═════ Source data ═════

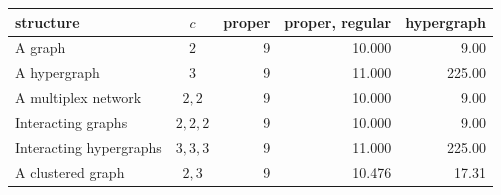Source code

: \begin{tabular}{lcrrr}
\hline\hline
structure & $c$ & proper & proper, regular & hypergraph\\
\hline
A graph & $2$ & 9 & 10.000 & 9.00\\
A hypergraph & $3$ & 9 & 11.000 & 225.00\\
A multiplex network & $2,2$ & 9 & 10.000 & 9.00\\
Interacting graphs & $2,2,2$ & 9 & 10.000 & 9.00\\
Interacting hypergraphs & $3,3,3$ & 9 & 11.000 & 225.00\\
A clustered graph & $2,3$ & 9 & 10.476 & 17.31\\
\hline\hline
\end{tabular}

═════

== Goal of the exercise ==
Each entry, word for word, belongs in your answer; each picture does not.

== Exercise result ==
Source code

: \begin{tabular}{lcrrr}
\hline\hline
structure & $c$ & proper & proper, regular & hypergraph\\
\hline
A graph & $2$ & 9 & 10.000 & 9.00\\
A hypergraph & $3$ & 9 & 11.000 & 225.00\\
A multiplex network & $2,2$ & 9 & 10.000 & 9.00\\
Interacting graphs & $2,2,2$ & 9 & 10.000 & 9.00\\
Interacting hypergraphs & $3,3,3$ & 9 & 11.000 & 225.00\\
A clustered graph & $2,3$ & 9 & 10.476 & 17.31\\
\hline\hline
\end{tabular}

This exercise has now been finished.